■ TRY IT
Please repeat the lines below, exactly and only, from the one that holds "- **Dimensions**: 588x170 pixels." through the one that holds "## Notable Observations or Insights".

■ DATA LISTING
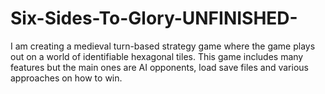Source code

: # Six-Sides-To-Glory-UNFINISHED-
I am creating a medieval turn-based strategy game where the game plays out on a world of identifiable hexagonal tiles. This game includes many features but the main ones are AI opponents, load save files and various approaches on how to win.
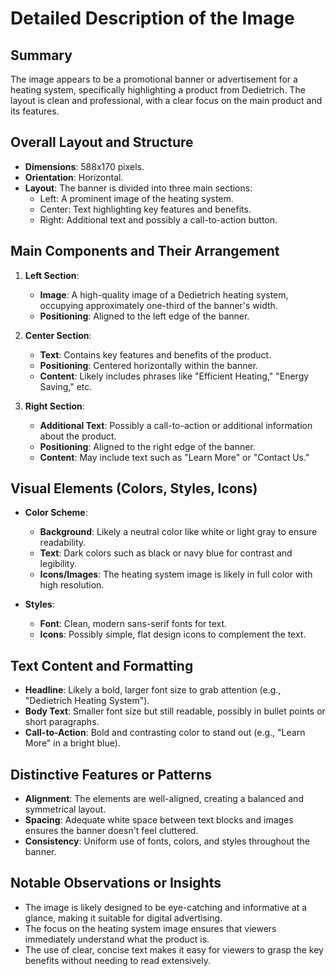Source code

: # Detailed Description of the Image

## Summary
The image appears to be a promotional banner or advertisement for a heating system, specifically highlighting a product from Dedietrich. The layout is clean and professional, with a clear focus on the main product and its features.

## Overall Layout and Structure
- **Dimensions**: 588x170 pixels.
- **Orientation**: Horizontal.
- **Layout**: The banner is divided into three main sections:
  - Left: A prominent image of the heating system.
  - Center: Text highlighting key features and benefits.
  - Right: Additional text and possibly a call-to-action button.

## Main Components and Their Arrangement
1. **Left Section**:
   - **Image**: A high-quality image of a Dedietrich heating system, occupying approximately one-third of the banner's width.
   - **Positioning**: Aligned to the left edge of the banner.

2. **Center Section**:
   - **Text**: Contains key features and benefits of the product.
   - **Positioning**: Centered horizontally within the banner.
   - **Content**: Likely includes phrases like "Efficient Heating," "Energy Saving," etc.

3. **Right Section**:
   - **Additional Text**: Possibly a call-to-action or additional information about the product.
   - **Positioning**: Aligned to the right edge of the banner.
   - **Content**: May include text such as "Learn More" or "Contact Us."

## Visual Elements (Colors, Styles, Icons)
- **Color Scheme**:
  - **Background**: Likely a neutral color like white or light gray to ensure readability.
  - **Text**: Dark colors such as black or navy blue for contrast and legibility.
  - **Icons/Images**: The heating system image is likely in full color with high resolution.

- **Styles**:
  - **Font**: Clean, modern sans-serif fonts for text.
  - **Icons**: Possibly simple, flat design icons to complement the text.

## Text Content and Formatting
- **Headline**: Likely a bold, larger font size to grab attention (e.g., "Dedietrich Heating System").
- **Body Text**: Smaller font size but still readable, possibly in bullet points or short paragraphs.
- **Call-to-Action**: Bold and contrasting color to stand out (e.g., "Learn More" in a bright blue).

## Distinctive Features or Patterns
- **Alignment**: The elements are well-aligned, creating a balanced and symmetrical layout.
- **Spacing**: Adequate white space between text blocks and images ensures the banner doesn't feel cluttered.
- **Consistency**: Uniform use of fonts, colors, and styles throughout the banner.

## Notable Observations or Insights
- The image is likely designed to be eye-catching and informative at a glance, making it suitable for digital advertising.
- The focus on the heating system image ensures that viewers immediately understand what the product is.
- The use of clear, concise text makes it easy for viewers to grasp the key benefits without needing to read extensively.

...

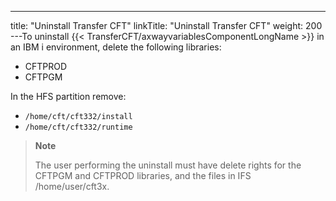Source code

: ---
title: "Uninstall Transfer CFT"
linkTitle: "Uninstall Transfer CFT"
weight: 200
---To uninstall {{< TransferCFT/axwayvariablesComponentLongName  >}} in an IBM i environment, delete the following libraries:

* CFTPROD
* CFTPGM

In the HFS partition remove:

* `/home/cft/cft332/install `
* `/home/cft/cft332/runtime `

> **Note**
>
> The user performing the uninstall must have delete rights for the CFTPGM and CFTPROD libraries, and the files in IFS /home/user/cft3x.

■ RESPONSE BOX
- **Dimensions**: 588x170 pixels.
- **Orientation**: Horizontal.
- **Layout**: The banner is divided into three main sections:
  - Left: A prominent image of the heating system.
  - Center: Text highlighting key features and benefits.
  - Right: Additional text and possibly a call-to-action button.

## Main Components and Their Arrangement
1. **Left Section**:
   - **Image**: A high-quality image of a Dedietrich heating system, occupying approximately one-third of the banner's width.
   - **Positioning**: Aligned to the left edge of the banner.

2. **Center Section**:
   - **Text**: Contains key features and benefits of the product.
   - **Positioning**: Centered horizontally within the banner.
   - **Content**: Likely includes phrases like "Efficient Heating," "Energy Saving," etc.

3. **Right Section**:
   - **Additional Text**: Possibly a call-to-action or additional information about the product.
   - **Positioning**: Aligned to the right edge of the banner.
   - **Content**: May include text such as "Learn More" or "Contact Us."

## Visual Elements (Colors, Styles, Icons)
- **Color Scheme**:
  - **Background**: Likely a neutral color like white or light gray to ensure readability.
  - **Text**: Dark colors such as black or navy blue for contrast and legibility.
  - **Icons/Images**: The heating system image is likely in full color with high resolution.

- **Styles**:
  - **Font**: Clean, modern sans-serif fonts for text.
  - **Icons**: Possibly simple, flat design icons to complement the text.

## Text Content and Formatting
- **Headline**: Likely a bold, larger font size to grab attention (e.g., "Dedietrich Heating System").
- **Body Text**: Smaller font size but still readable, possibly in bullet points or short paragraphs.
- **Call-to-Action**: Bold and contrasting color to stand out (e.g., "Learn More" in a bright blue).

## Distinctive Features or Patterns
- **Alignment**: The elements are well-aligned, creating a balanced and symmetrical layout.
- **Spacing**: Adequate white space between text blocks and images ensures the banner doesn't feel cluttered.
- **Consistency**: Uniform use of fonts, colors, and styles throughout the banner.

## Notable Observations or Insights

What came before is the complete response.